#### EXERCISE INPUT:

-*-

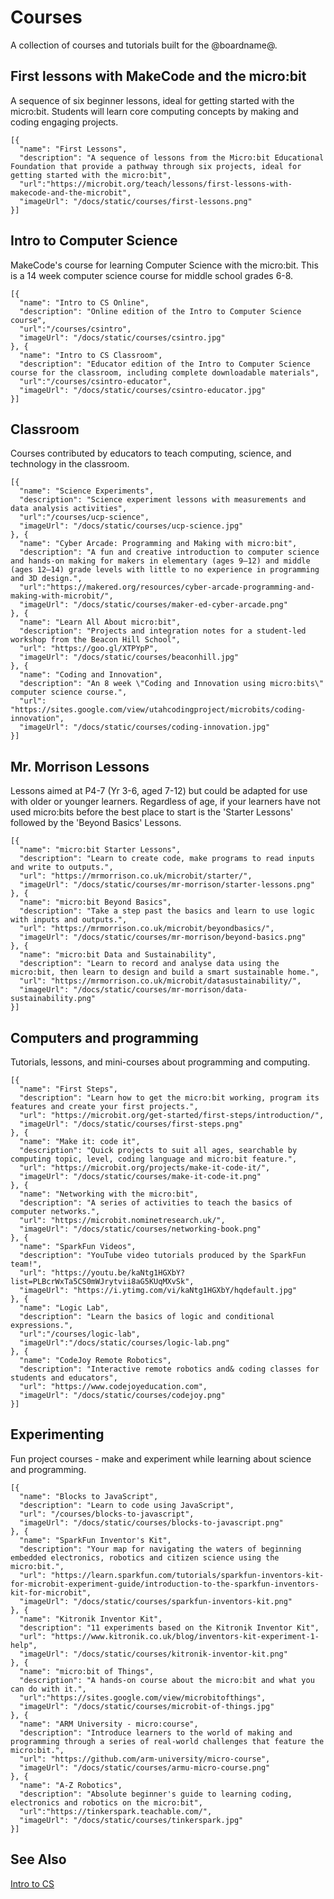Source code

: # Courses

A collection of courses and tutorials built for the @boardname@.

## First lessons with MakeCode and the micro:bit

A sequence of six beginner lessons, ideal for getting started with the micro:bit. Students will learn core computing concepts by making and coding engaging projects.

```codecard
[{
  "name": "First Lessons",
  "description": "A sequence of lessons from the Micro:bit Educational Foundation that provide a pathway through six projects, ideal for getting started with the micro:bit",
  "url":"https://microbit.org/teach/lessons/first-lessons-with-makecode-and-the-microbit",
  "imageUrl": "/docs/static/courses/first-lessons.png"
}]
```

## Intro to Computer Science

MakeCode's course for learning Computer Science with the micro:bit. This is a 14 week computer science course for middle school grades 6-8.

```codecard
[{
  "name": "Intro to CS Online",
  "description": "Online edition of the Intro to Computer Science course",
  "url":"/courses/csintro",
  "imageUrl": "/docs/static/courses/csintro.jpg"
}, {
  "name": "Intro to CS Classroom",
  "description": "Educator edition of the Intro to Computer Science course for the classroom, including complete downloadable materials",
  "url":"/courses/csintro-educator",
  "imageUrl": "/docs/static/courses/csintro-educator.jpg"
}]
```

## Classroom

Courses contributed by educators to teach computing, science, and technology in the classroom.

```codecard
[{
  "name": "Science Experiments",
  "description": "Science experiment lessons with measurements and data analysis activities",
  "url":"/courses/ucp-science",
  "imageUrl": "/docs/static/courses/ucp-science.jpg"
}, {
  "name": "Cyber Arcade: Programming and Making with micro:bit",
  "description": "A fun and creative introduction to computer science and hands-on making for makers in elementary (ages 9–12) and middle (ages 12–14) grade levels with little to no experience in programming and 3D design.",
  "url":"https://makered.org/resources/cyber-arcade-programming-and-making-with-microbit/",
  "imageUrl": "/docs/static/courses/maker-ed-cyber-arcade.png"
}, {
  "name": "Learn All About micro:bit",
  "description": "Projects and integration notes for a student-led workshop from the Beacon Hill School",
  "url": "https://goo.gl/XTPYpP",
  "imageUrl": "/docs/static/courses/beaconhill.jpg"
}, {
  "name": "Coding and Innovation",
  "description": "An 8 week \"Coding and Innovation using micro:bits\" computer science course.",
  "url": "https://sites.google.com/view/utahcodingproject/microbits/coding-innovation",
  "imageUrl": "/docs/static/courses/coding-innovation.jpg"
}]
```

## Mr. Morrison Lessons

Lessons aimed at P4-7 (Yr 3-6, aged 7-12) but could be adapted for use with older or younger learners. Regardless of age, if your learners have not used micro:bits before the best place to start is the 'Starter Lessons' followed by the 'Beyond Basics' Lessons.

```codecard
[{
  "name": "micro:bit Starter Lessons",
  "description": "Learn to create code, make programs to read inputs and write to outputs.",
  "url": "https://mrmorrison.co.uk/microbit/starter/",
  "imageUrl": "/docs/static/courses/mr-morrison/starter-lessons.png"
}, {
  "name": "micro:bit Beyond Basics",
  "description": "Take a step past the basics and learn to use logic with inputs and outputs.",
  "url": "https://mrmorrison.co.uk/microbit/beyondbasics/",
  "imageUrl": "/docs/static/courses/mr-morrison/beyond-basics.png"
}, {
  "name": "micro:bit Data and Sustainability",
  "description": "Learn to record and analyse data using the micro:bit, then learn to design and build a smart sustainable home.",
  "url": "https://mrmorrison.co.uk/microbit/datasustainability/",
  "imageUrl": "/docs/static/courses/mr-morrison/data-sustainability.png"
}]
```

## Computers and programming

Tutorials, lessons, and mini-courses about programming and computing.

```codecard
[{
  "name": "First Steps",
  "description": "Learn how to get the micro:bit working, program its features and create your first projects.",
  "url": "https://microbit.org/get-started/first-steps/introduction/",
  "imageUrl": "/docs/static/courses/first-steps.png"
}, {
  "name": "Make it: code it",
  "description": "Quick projects to suit all ages, searchable by computing topic, level, coding language and micro:bit feature.",
  "url": "https://microbit.org/projects/make-it-code-it/",
  "imageUrl": "/docs/static/courses/make-it-code-it.png"
}, {
  "name": "Networking with the micro:bit",
  "description": "A series of activities to teach the basics of computer networks.",
  "url": "https://microbit.nominetresearch.uk/",
  "imageUrl": "/docs/static/courses/networking-book.png"  
}, {
  "name": "SparkFun Videos",
  "description": "YouTube video tutorials produced by the SparkFun team!",
  "url": "https://youtu.be/kaNtg1HGXbY?list=PLBcrWxTa5CS0mWJrytvii8aG5KUqMXvSk",
  "imageUrl": "https://i.ytimg.com/vi/kaNtg1HGXbY/hqdefault.jpg"
}, {
  "name": "Logic Lab",
  "description": "Learn the basics of logic and conditional expressions.",
  "url":"/courses/logic-lab",
  "imageUrl":"/docs/static/courses/logic-lab.png"
}, {
  "name": "CodeJoy Remote Robotics",
  "description": "Interactive remote robotics and& coding classes for students and educators",
  "url": "https://www.codejoyeducation.com",
  "imageUrl": "/docs/static/courses/codejoy.png"
}]
```

## Experimenting

Fun project courses - make and experiment while learning about science and programming.

```codecard
[{
  "name": "Blocks to JavaScript",
  "description": "Learn to code using JavaScript",
  "url": "/courses/blocks-to-javascript",
  "imageUrl": "/docs/static/courses/blocks-to-javascript.png"
}, {
  "name": "SparkFun Inventor's Kit",
  "description": "Your map for navigating the waters of beginning embedded electronics, robotics and citizen science using the micro:bit.",
  "url": "https://learn.sparkfun.com/tutorials/sparkfun-inventors-kit-for-microbit-experiment-guide/introduction-to-the-sparkfun-inventors-kit-for-microbit",
  "imageUrl": "/docs/static/courses/sparkfun-inventors-kit.png"
}, {
  "name": "Kitronik Inventor Kit",
  "description": "11 experiments based on the Kitronik Inventor Kit",
  "url": "https://www.kitronik.co.uk/blog/inventors-kit-experiment-1-help",
  "imageUrl": "/docs/static/courses/kitronik-inventor-kit.png"
}, {
  "name": "micro:bit of Things",
  "description": "A hands-on course about the micro:bit and what you can do with it.",
  "url":"https://sites.google.com/view/microbitofthings",
  "imageUrl": "/docs/static/courses/microbit-of-things.jpg"
}, {
  "name": "ARM University - micro:course",
  "description": "Introduce learners to the world of making and programming through a series of real-world challenges that feature the micro:bit.",
  "url": "https://github.com/arm-university/micro-course",
  "imageUrl": "/docs/static/courses/armu-micro-course.png"
}, {
  "name": "A-Z Robotics",
  "description": "Absolute beginner's guide to learning coding, electronics and robotics on the micro:bit",
  "url":"https://tinkerspark.teachable.com/",
  "imageUrl": "/docs/static/courses/tinkerspark.jpg"
}]
```

## See Also

[Intro to CS](/courses/csintro)
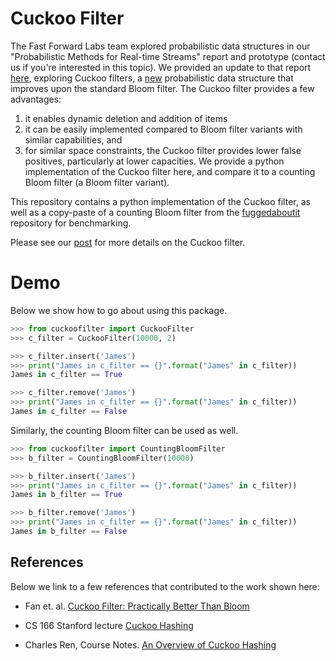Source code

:# Cuckoo Filter

The Fast Forward Labs team explored probabilistic data structures
in our "Probabilistic Methods for Real-time Streams" report and 
prototype (contact us if you're interested in this topic). We 
provided an update to that report [here](http://blog.fastforwardlabs.com/post/153566952648/cuckoo-filter), exploring
Cuckoo filters, a [new](https://www.cs.cmu.edu/~dga/papers/cuckoo-conext2014.pdf) probabilistic data structure that improves upon the standard Bloom filter. The Cuckoo filter provides a few 
advantages: 
1) it enables dynamic deletion and addition of items 
2) it can be easily implemented compared to Bloom filter variants with similar capabilities, and 
3) for similar space constraints, the Cuckoo filter provides lower false positives, particularly at lower capacities. We provide a python implementation of the  Cuckoo filter here, and compare it to a counting Bloom filter (a Bloom filter variant).

This repository contains a python implementation of the Cuckoo
filter, as well as a copy-paste of a counting Bloom filter from 
the [fuggedaboutit](https://github.com/mynameisfiber/fuggetaboutit/) repository for benchmarking. 

Please see our [post](http://blog.fastforwardlabs.com/post/153566952648/cuckoo-filter) for more details on the
Cuckoo filter. 


# Demo

Below we show how to go about using this package. 

```python
>>> from cuckoofilter import CuckooFilter
>>> c_filter = CuckooFilter(10000, 2)

>>> c_filter.insert('James')
>>> print("James in c_filter == {}".format("James" in c_filter))
James in c_filter == True

>>> c_filter.remove('James')
>>> print("James in c_filter == {}".format("James" in c_filter))
James in c_filter == False
```

Similarly, the counting Bloom filter can be used as well.

```python
>>> from cuckoofilter import CountingBloomFilter
>>> b_filter = CountingBloomFilter(10000)

>>> b_filter.insert('James')
>>> print("James in c_filter == {}".format("James" in c_filter))
James in b_filter == True

>>> b_filter.remove('James')
>>> print("James in c_filter == {}".format("James" in c_filter))
James in b_filter == False
``` 

## References
Below we link to a few references that contributed to the work 
shown here: 

- Fan et. al. [Cuckoo Filter: Practically Better Than Bloom](https://www.cs.cmu.edu/~dga/papers/cuckoo-conext2014.pdf)

- CS 166 Stanford lecture [Cuckoo Hashing](http://web.stanford.edu/class/cs166/lectures/13/Small13.pdf)

- Charles Ren, Course Notes. [An Overview of Cuckoo Hashing](http://cs.stanford.edu/~rishig/courses/ref/l13a.pdf)




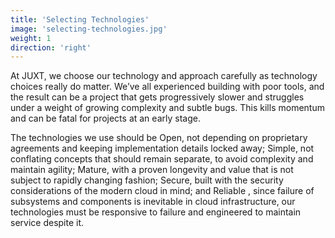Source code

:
 ```yaml
---
title: 'Selecting Technologies'
image: 'selecting-technologies.jpg'
weight: 1
direction: 'right'
---
```


At JUXT, we choose our technology and approach carefully as technology choices really do matter. We’ve all experienced building with poor tools, and the result can be a project that gets progressively slower and struggles under a weight of growing complexity and subtle bugs. This kills momentum and can be fatal for projects at an early stage.

The technologies we use should be <span class='font-bold'> Open</span>, not depending on proprietary agreements and keeping implementation details locked away; <span class='font-bold'> Simple</span>, not conflating concepts that should remain separate, to avoid complexity and maintain agility; <span class='font-bold'> Mature</span>, with a proven longevity and value that is not subject to rapidly changing fashion; <span class='font-bold'> Secure</span>, built with the security considerations of the modern cloud in mind; and <span class='font-bold'> Reliable </span>, since failure of subsystems and components is inevitable in cloud infrastructure, our technologies must be responsive to failure and engineered to maintain service despite it.
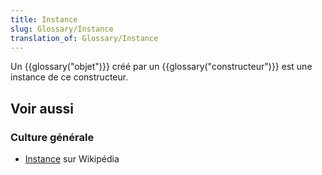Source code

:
 ```yaml
---
title: Instance
slug: Glossary/Instance
translation_of: Glossary/Instance
---
```


Un {{glossary("objet")}} créé par un {{glossary("constructeur")}} est une instance de ce constructeur.

## Voir aussi

### Culture générale

- [Instance](<https://fr.wikipedia.org/wiki/Instance_(programmation)>) sur Wikipédia
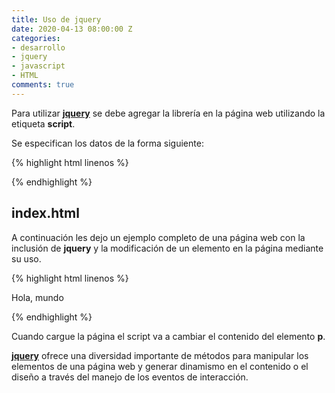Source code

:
 ```yaml
---
title: Uso de jquery
date: 2020-04-13 08:00:00 Z
categories:
- desarrollo
- jquery
- javascript
- HTML
comments: true
---
```


Para utilizar [__jquery__][1] se debe agregar la librería en la página web utilizando la etiqueta __script__.

Se especifican los datos de la forma siguiente:

{% highlight html linenos %}
<!-- Agregamos jquery desde un CDN -->
<script
 src="https://code.jquery.com/jquery-3.4.1.js"
 integrity="sha256-WpOohJOqMqqyKL9FccASB9O0KwACQJpFTUBLTYOVvVU="
 crossorigin="anonymous">
</script>
{% endhighlight %}

## __index.html__

A continuación les dejo un ejemplo completo de una página web con la inclusión de __jquery__ y la modificación de un elemento en la página mediante su uso.

{% highlight html linenos %}
<!doctype html>
<html lang="en">
 <head>
  <meta charset="utf-8">
  <title>Uso de Jquery</title>
  <meta name="viewport" content="width=device-width, initial-scale=1">
  <!-- Agregamos jquery desde un CDN -->
  <script
   src="https://code.jquery.com/jquery-3.4.1.js"
   integrity="sha256-WpOohJOqMqqyKL9FccASB9O0KwACQJpFTUBLTYOVvVU="
   crossorigin="anonymous"></script>
   <!-- Agregamos un script que lo utiliza -->
   <script type="text/javascript">
   // Utilizamos el método text para modificar el contenido
    $('#ejemplo').text("Hasta la vista baby!");
   </script>
 </head>
 <body>
  <p id="ejemplo">Hola, mundo</p>
 </body>
</html>
{% endhighlight %}

Cuando cargue la página el script va a cambiar el contenido del elemento __p__.

[__jquery__][1] ofrece una diversidad importante de métodos para manipular los elementos de una página web y generar dinamismo en el contenido o el diseño a través del manejo de los eventos de interacción.

[1]: https://jquery.com/ "Sitio Web oficial de Jquery"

-*-

#### YOUR ASSIGNMENT:
Scan the listing above. Collect all lines with the word "Online".

#### SOLUTION TO THE PROBLEM:
  "name": "Intro to CS Online",
  "description": "Online edition of the Intro to Computer Science course",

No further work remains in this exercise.